#### Task description
Copy out each line of the data that contains "ankiety".
-- Source records follows --
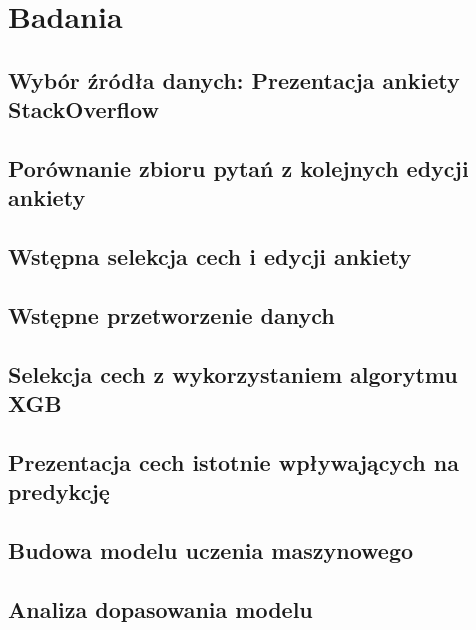 \chapter{Badania}\label{ch:analysis}
\section{Wybór źródła danych: Prezentacja ankiety StackOverflow}\label{sec:analysis:data-source-selection}
\todo{}
\section{Porównanie zbioru pytań z kolejnych edycji ankiety}\label{sec:analysis:questions-comparision}
\todo{}
\section{Wstępna selekcja cech i edycji ankiety}\label{sec:analysis:feature-pre-selection}
\section{Wstępne przetworzenie danych}\label{sec:analysis:preprocessing}
\section{Selekcja cech z wykorzystaniem algorytmu XGB}\label{sec:analysis:feature-selection-xgb}
\todo{}
\section{Prezentacja cech istotnie wpływających na predykcję}\label{sec:analysis:important-features}
\todo{}
\section{Budowa modelu uczenia maszynowego}\label{sec:analysis:ml-model}
\section{Analiza dopasowania modelu}\label{sec:analysis:model-fitness}

\thispagestyle{normal}

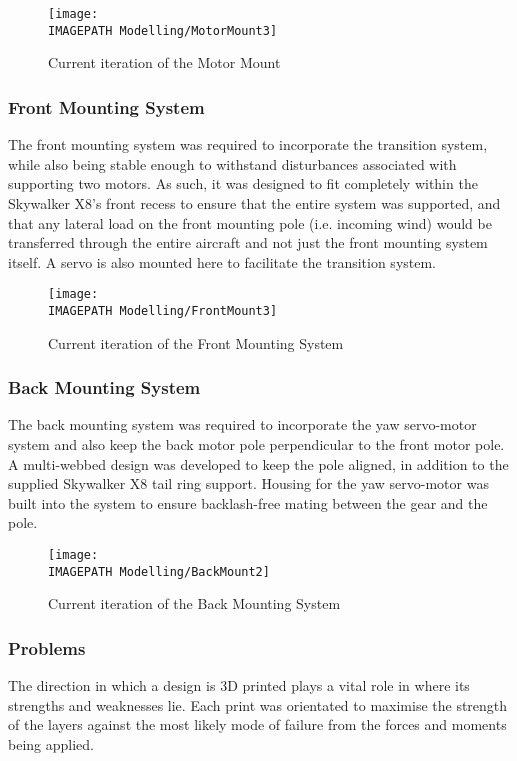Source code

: \begin{figure}[!ht]
	\centering
	\texttt{[image: \\IMAGEPATH Modelling/MotorMount3]}
	\caption{Current iteration of the Motor Mount}
	\label{fig:designmotormount}
\end{figure}
	
\subsubsection*{Front Mounting System}
The front mounting system was required to incorporate the transition system, while also being stable enough to withstand disturbances associated with supporting two motors. As such, it was designed to fit completely within the Skywalker X8's front recess to ensure that the entire system was supported, and that any lateral load on the front mounting pole (i.e. incoming wind) would be transferred through the entire aircraft and not just the front mounting system itself. A servo is also mounted here to facilitate the transition system.

\begin{figure}[!ht]
	\centering
	\texttt{[image: \\IMAGEPATH Modelling/FrontMount3]}
	\caption{Current iteration of the Front Mounting System}
	\label{fig:designfrontmount}
\end{figure}
	
\subsubsection*{Back Mounting System}
The back mounting system was required to incorporate the yaw servo-motor system and also keep the back motor pole perpendicular to the front motor pole. A multi-webbed design was developed to keep the pole aligned, in addition to the supplied Skywalker X8 tail ring support. Housing for the yaw servo-motor was built into the system to ensure backlash-free mating between the gear and the pole.\\

\begin{figure}[!ht]
	\centering
	\texttt{[image: \\IMAGEPATH Modelling/BackMount2]}
	\caption{Current iteration of the Back Mounting System}
	\label{fig:designbackmount}
\end{figure}
		
\subsubsection*{Problems}
The direction in which a design is 3D printed plays a vital role in where its strengths and weaknesses lie. Each print was orientated to maximise the strength of the layers against the most likely mode of failure from the forces and moments being applied.\\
-- Source records concluded --
#### Response to this exercise
\section{Wybór źródła danych: Prezentacja ankiety StackOverflow}\label{sec:analysis:data-source-selection}
\section{Porównanie zbioru pytań z kolejnych edycji ankiety}\label{sec:analysis:questions-comparision}
\section{Wstępna selekcja cech i edycji ankiety}\label{sec:analysis:feature-pre-selection}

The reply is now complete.